Time to call our representatives and let em know how we feel


----------



## laynhardwood (Dec 27, 2009)

Wow, I hope this doesn't pass. I don't believe taking guns away from law abiding citizens is the best thing to do.


----------



## joebertin (Mar 26, 2010)

Thanks for the post. I wrote to my congressman:


Please do not pass H.R. 4269. "...the right of the people to keep and bear Arms, shall not be infringed."

Definition of "infringed" is: "act so as to limit or undermine (something); encroach on."

The law is unconstitutional, irrational, and would only affect law abiding citizens. Criminals by definition do not obey laws.

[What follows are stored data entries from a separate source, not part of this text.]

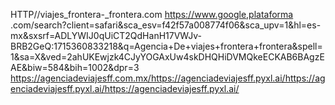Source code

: HTTP//viajes_frontera-_frontera.com
https://www.google,plataforma .com/search?client=safari&sca_esv=f42f57a008774f06&sca_upv=1&hl=es-mx&sxsrf=ADLYWIJ0qUiCT2QdHanH17VWJv-BRB2GeQ:1715360833218&q=Agencia+De+viajes+frontera+frontera&spell=1&sa=X&ved=2ahUKEwjzk4CJyYOGAxUw4skDHQHiDVMQkeECKAB6BAgzEAE&biw=584&bih=1002&dpr=3
https://agenciadeviajesff.com.mx/https://agenciadeviajesff.pyxl.ai/https://agenciadeviajesff.pyxl.ai/https://agenciadeviajesff.pyxl.ai/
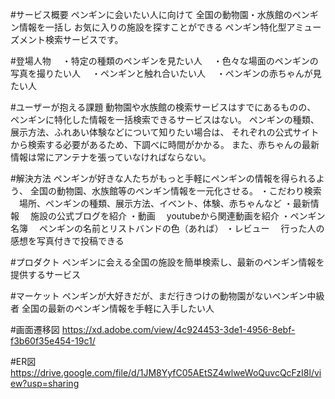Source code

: #サービス概要
ペンギンに会いたい人に向けて
全国の動物園・水族館のペンギン情報を一括し
お気に入りの施設を探すことができる
ペンギン特化型アミューズメント検索サービスです。

#登場人物
　・特定の種類のペンギンを見たい人
　・色々な場面のペンギンの写真を撮りたい人
　・ペンギンと触れ合いたい人
　・ペンギンの赤ちゃんが見たい人

#ユーザーが抱える課題
動物園や水族館の検索サービスはすでにあるものの、
ペンギンに特化した情報を一括検索できるサービスはない。
ペンギンの種類、展示方法、ふれあい体験などについて知りたい場合は、
それぞれの公式サイトから検索する必要があるため、下調べに時間がかかる。
また、赤ちゃんの最新情報は常にアンテナを張っていなければならない。

#解決方法
ペンギンが好きな人たちがもっと手軽にペンギンの情報を得られるよう、
全国の動物園、水族館等のペンギン情報を一元化させる。
・こだわり検索
　場所、ペンギンの種類、展示方法、イベント、体験、赤ちゃんなど
・最新情報
　施設の公式ブログを紹介
・動画
　youtubeから関連動画を紹介
・ペンギン名簿
　ペンギンの名前とリストバンドの色（あれば）
・レビュー
　行った人の感想を写真付きで投稿できる

#プロダクト
ペンギンに会える全国の施設を簡単検索し、最新のペンギン情報を提供するサービス

#マーケット
ペンギンが大好きだが、まだ行きつけの動物園がないペンギン中級者
全国の最新のペンギン情報を手軽に入手したい人

#画面遷移図
https://xd.adobe.com/view/4c924453-3de1-4956-8ebf-f3b60f35e454-19c1/

#ER図
https://drive.google.com/file/d/1JM8YyfC05AEtSZ4wlweWoQuvcQcFzI8l/view?usp=sharing

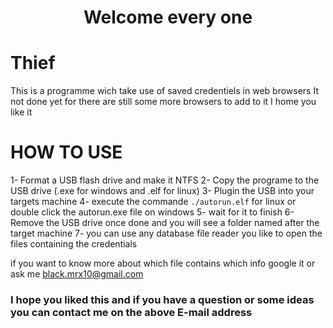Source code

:
<center>
  <h1>Welcome every one</h1>
</center>

# Thief
This is a programme wich take use of saved credentiels in web browsers
It not done yet for there are still some more browsers to add to it
I home you like it

# HOW TO USE

1- Format a USB flash drive and make it NTFS
2- Copy the programe to the USB drive (.exe for windows and .elf for linux)
3- Plugin the USB into your targets machine
4- execute the commande <code>./autorun.elf</code> for linux or double click the autorun.exe file on windows
5- wait for it to finish
6- Remove the USB drive once done and you will see a folder named after the target machine
7- you can use any database file reader you like to open the files containing the credentials

if you want to know more about which file contains which info google it or ask me
black.mrx10@gmail.com


<h3>I hope you liked this and if you have a question or some ideas you can contact me on the above E-mail address</h3>
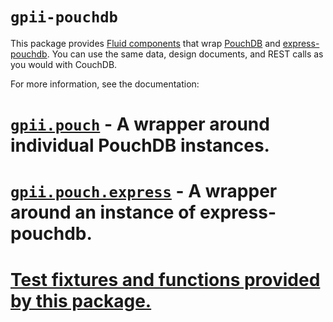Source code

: # `gpii-pouchdb`

This package provides [Fluid components](http://docs.fluidproject.org/infusion/development/UnderstandingInfusionComponents.html)
that wrap [PouchDB](https://github.com/pouchdb/pouchdb) and [express-pouchdb](https://github.com/pouchdb/express-pouchdb).
You can use the same data, design documents, and REST calls as you would with CouchDB.

For more information, see the documentation:

# [`gpii.pouch`](./docs/pouchdb.md) - A wrapper around individual PouchDB instances.
# [`gpii.pouch.express`](./docs/pouch-express.md) - A wrapper around an instance of express-pouchdb.
# [Test fixtures and functions provided by this package.](./docs/tests.md)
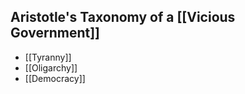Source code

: ## Aristotle's Taxonomy of a [[Vicious Government]] 
- [[Tyranny]] 
- [[Oligarchy]] 
- [[Democracy]] 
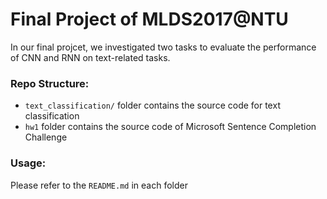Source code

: # Final Project of MLDS2017@NTU

In our final projcet, we investigated two tasks to evaluate the performance of CNN and RNN on text-related tasks.

### Repo Structure:
- `text_classification/` folder contains the source code for text classification
- `hw1` folder contains the source code of Microsoft Sentence Completion Challenge

### Usage:
Please refer to the `README.md` in each folder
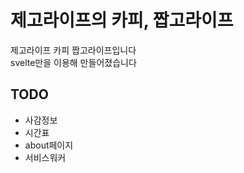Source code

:# 제고라이프의 카피, 짭고라이프

제고라이프 카피 짭고라이프입니다\
svelte만을 이용해 만들어졌습니다

## TODO

- 사감정보
- 시간표
- about페이지
- 서비스워커
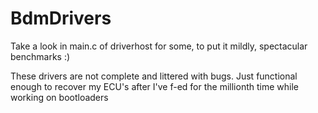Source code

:# BdmDrivers
Take a look in main.c of driverhost for some, to put it mildly, spectacular benchmarks  :)


These drivers are not complete and littered with bugs. Just functional enough to recover my ECU's after I've f-ed for the millionth time while working on bootloaders
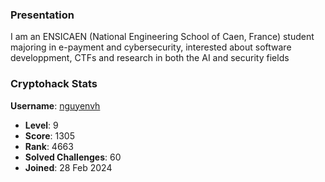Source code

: ### Presentation

I am an ENSICAEN (National Engineering School of Caen, France) student majoring in e-payment and cybersecurity, interested about software developpment, CTFs and research in both the AI and security fields

<!---
- 👋 Hi, I’m @hocnguyen12
- 👀 I’m interested in ...
- 🌱 I’m currently learning ...
- 💞️ I’m looking to collaborate on ...
- 📫 How to reach me ...
- 😄 Pronouns: ...
- ⚡ Fun fact: ...
--->
<!---
hocnguyen12/hocnguyen12 is a ✨ special ✨ repository because its `README.md` (this file) appears on your GitHub profile.
You can click the Preview link to take a look at your changes.
--->
### Cryptohack Stats

**Username**: [nguyenvh](https://cryptohack.org/user/nguyenvh/)
- **Level**: 9
- **Score**: 1305
- **Rank**: 4663
- **Solved Challenges**: 60
- **Joined**: 28 Feb 2024
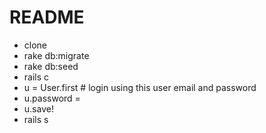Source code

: # README

- clone
- rake db:migrate
- rake db:seed
- rails c
- u = User.first # login using this user email and password
- u.password = <password>
- u.save!
- rails s
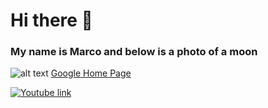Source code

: # Hi there 👋 
### My name is Marco and below is a photo of a moon 





![alt text](https://d.newsweek.com/en/full/520858/supermoon-moon-smartphone-photo-picture.jpg?w=1600&h=1200&q=88&f=ee2b0e8d2fcaeb2fb7313f07712a2440)
[Google Home Page](https://www.google.com "Google's Homepage")

[![Youtube link]([http://img.youtube.com/vi/YOUTUBE_VIDEO_ID_HERE/0.jpg)](http://www.youtube.com/watch?v=YOUTUBE_VIDEO_ID_HERE](https://www.youtube.com/watch?v=QC8iQqtG0hg))
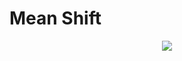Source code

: # Mean Shift

<p align="center">
<img src="https://cloud.githubusercontent.com/assets/15187579/19379349/66576b52-91a6-11e6-92a7-74bc4ddcf231.png"/>
</p>
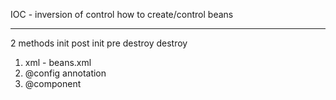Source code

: IOC - 
inversion of control
how to create/control beans

---
2 methods
init
post init
pre destroy
destroy



1) xml - beans.xml
2) @config annotation
3) @component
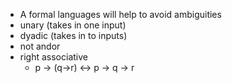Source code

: - A formal languages will help to avoid ambiguities
- unary (takes in one input)
- dyadic (takes in to inputs)
- not andor
- right associative 
	- p -> (q->r)   <->   p -> q  -> r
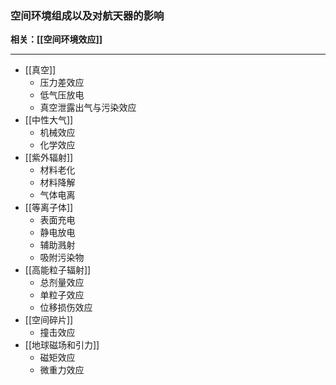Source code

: ### 空间环境组成以及对航天器的影响

**相关：[[空间环境效应]]**

---
- [[真空]]
	- 压力差效应
	- 低气压放电
	- 真空泄露出气与污染效应
- [[中性大气]]
	- 机械效应
	- 化学效应
- [[紫外辐射]]
	- 材料老化
	- 材料降解
	- 气体电离
- [[等离子体]]
	- 表面充电
	- 静电放电
	- 辅助溅射
	- 吸附污染物
- [[高能粒子辐射]]
	- 总剂量效应
	- 单粒子效应
	- 位移损伤效应
- [[空间碎片]]
	- 撞击效应
- [[地球磁场和引力]]
	- 磁矩效应
	- 微重力效应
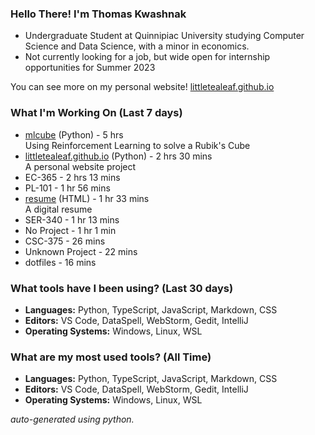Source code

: 
### Hello There! I'm Thomas Kwashnak

- Undergraduate Student at Quinnipiac University studying Computer Science and Data Science, with a minor in economics.
- Not currently looking for a job, but wide open for internship opportunities for Summer 2023

You can see more on my personal website! [littletealeaf.github.io](https://littletealeaf.github.io)

### What I'm Working On (Last 7 days)
<ul><li><a href="https://github.com/LittleTealeaf/mlcube">mlcube</a> (Python) - 5 hrs<br>Using Reinforcement Learning to solve a Rubik's Cube</li><li><a href="https://github.com/LittleTealeaf/littletealeaf.github.io">littletealeaf.github.io</a> (Python) - 2 hrs 30 mins<br>A personal website project</li><li>EC-365 - 2 hrs 13 mins</li><li>PL-101 - 1 hr 56 mins</li><li><a href="https://github.com/LittleTealeaf/resume">resume</a> (HTML) - 1 hr 33 mins<br>A digital resume</li><li>SER-340 - 1 hr 13 mins</li><li>No Project - 1 hr 1 min</li><li>CSC-375 - 26 mins</li><li>Unknown Project - 22 mins</li><li>dotfiles - 16 mins</li></ul>

### What tools have I been using? (Last 30 days)
- **Languages:** Python, TypeScript, JavaScript, Markdown, CSS
- **Editors:** VS Code, DataSpell, WebStorm, Gedit, IntelliJ
- **Operating Systems:** Windows, Linux, WSL

### What are my most used tools? (All Time)
- **Languages:** Python, TypeScript, JavaScript, Markdown, CSS
- **Editors:** VS Code, DataSpell, WebStorm, Gedit, IntelliJ
- **Operating Systems:** Windows, Linux, WSL

*auto-generated using python.*
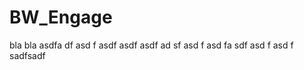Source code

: # BW_Engage
bla bla
asdfa df
 asd
 f asdf asdf asdf ad
 sf
 asd
 f
 asd
 fa
 sdf
 asd
 f
 asd
 f
 sadfsadf
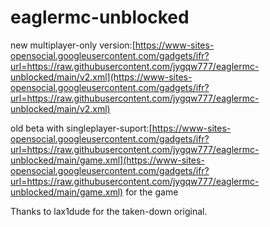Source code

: # eaglermc-unblocked

new multiplayer-only version:[https://www-sites-opensocial.googleusercontent.com/gadgets/ifr?url=https://raw.githubusercontent.com/jygqw777/eaglermc-unblocked/main/v2.xml](https://www-sites-opensocial.googleusercontent.com/gadgets/ifr?url=https://raw.githubusercontent.com/jygqw777/eaglermc-unblocked/main/v2.xml)


old beta with singleplayer-suport:[https://www-sites-opensocial.googleusercontent.com/gadgets/ifr?url=https://raw.githubusercontent.com/jygqw777/eaglermc-unblocked/main/game.xml](https://www-sites-opensocial.googleusercontent.com/gadgets/ifr?url=https://raw.githubusercontent.com/jygqw777/eaglermc-unblocked/main/game.xml) for the game

Thanks to lax1dude for the taken-down original.
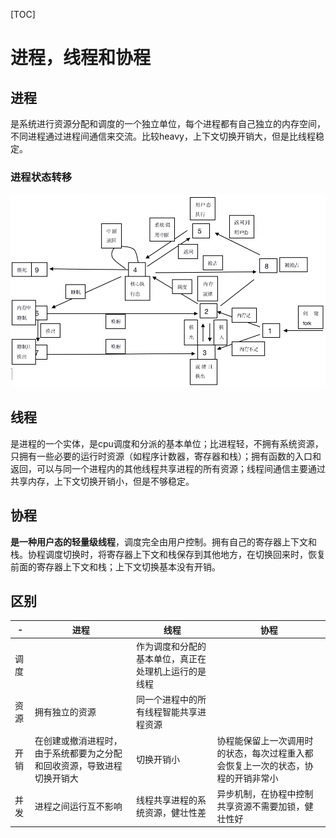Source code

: [TOC]
# 进程，线程和协程



## 进程

是系统进行资源分配和调度的一个独立单位，每个进程都有自己独立的内存空间，不同进程通过进程间通信来交流。比较heavy，上下文切换开销大，但是比线程稳定。

### 进程状态转移

![progress_stat_transform](res/progress_stat_transform.png)



## 线程

是进程的一个实体，是cpu调度和分派的基本单位；比进程轻，不拥有系统资源，只拥有一些必要的运行时资源（如程序计数器，寄存器和栈）；拥有函数的入口和返回，可以与同一个进程内的其他线程共享进程的所有资源；线程间通信主要通过共享内存，上下文切换开销小，但是不够稳定。



## 协程

**是一种用户态的轻量级线程**，调度完全由用户控制。拥有自己的寄存器上下文和栈。协程调度切换时，将寄存器上下文和栈保存到其他地方，在切换回来时，恢复前面的寄存器上下文和栈；上下文切换基本没有开销。



## 区别

| -    | 进程                                                         | 线程                                                 | 协程                                                         |
| ---- | ------------------------------------------------------------ | ---------------------------------------------------- | ------------------------------------------------------------ |
| 调度 |                                                              | 作为调度和分配的基本单位，真正在处理机上运行的是线程 |                                                              |
| 资源 | 拥有独立的资源                                               | 同一个进程中的所有线程智能共享进程资源               |                                                              |
| 开销 | 在创建或撤消进程时，由于系统都要为之分配和回收资源，导致进程切换开销大 | 切换开销小                                           | 协程能保留上一次调用时的状态，每次过程重入都会恢复上一次的状态，协程的开销非常小 |
| 并发 | 进程之间运行互不影响                                         | 线程共享进程的系统资源，健壮性差                     | 异步机制，在协程中控制共享资源不需要加锁，健壮性好           |

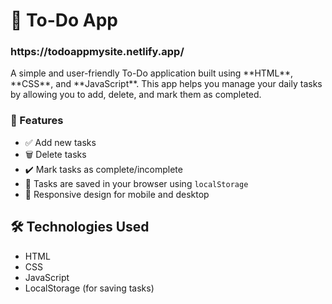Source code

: 
  <h1>📝 To-Do App</h1>
  <h3>https://todoappmysite.netlify.app/</h3>
A simple and user-friendly To-Do application built using **HTML**, **CSS**, and **JavaScript**. This app helps you manage your daily tasks by allowing you to add, delete, and mark them as completed.



<h3>🚀 Features</h3> 

- ✅ Add new tasks
- 🗑️ Delete tasks
- ✔️ Mark tasks as complete/incomplete
- 💾 Tasks are saved in your browser using `localStorage`
- 📱 Responsive design for mobile and desktop

## 🛠️ Technologies Used

- HTML
- CSS
- JavaScript
- LocalStorage (for saving tasks)

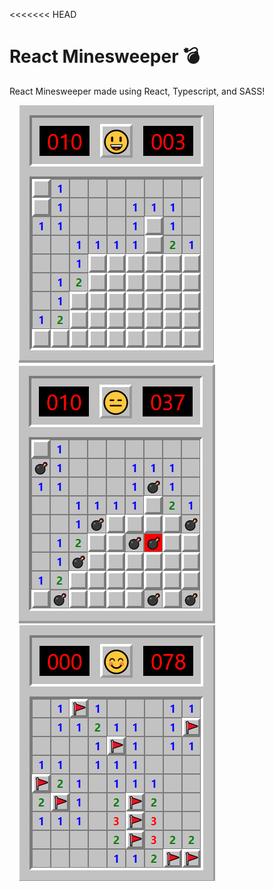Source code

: <<<<<<< HEAD
# React Minesweeper 💣 

React Minesweeper made using React, Typescript, and SASS!

<img src="Minesweeper_1.png" alt="minesweeper" style="margin-left: 15px;" />

<img src="Minesweeper_2.png" alt="minesweeper" style="margin-left: 15px;" />

<img src="Minesweeper_3.png" alt="minesweeper" style="margin-left: 15px;" />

We should be legislating for resolving mental health, and immigration problems which are at the core of all mass shootings.

Please, please, please wake our misdirected representatives.



We need to act, write your congressman.


----------



## kparrott154 (Mar 26, 2007)

I find it funny that a folding stock makes a gun an "assault weapon". For example, the Ruger Mini-14 without a folding stock is exempt.... It's the same freaking gun with or without a folding stock!


----------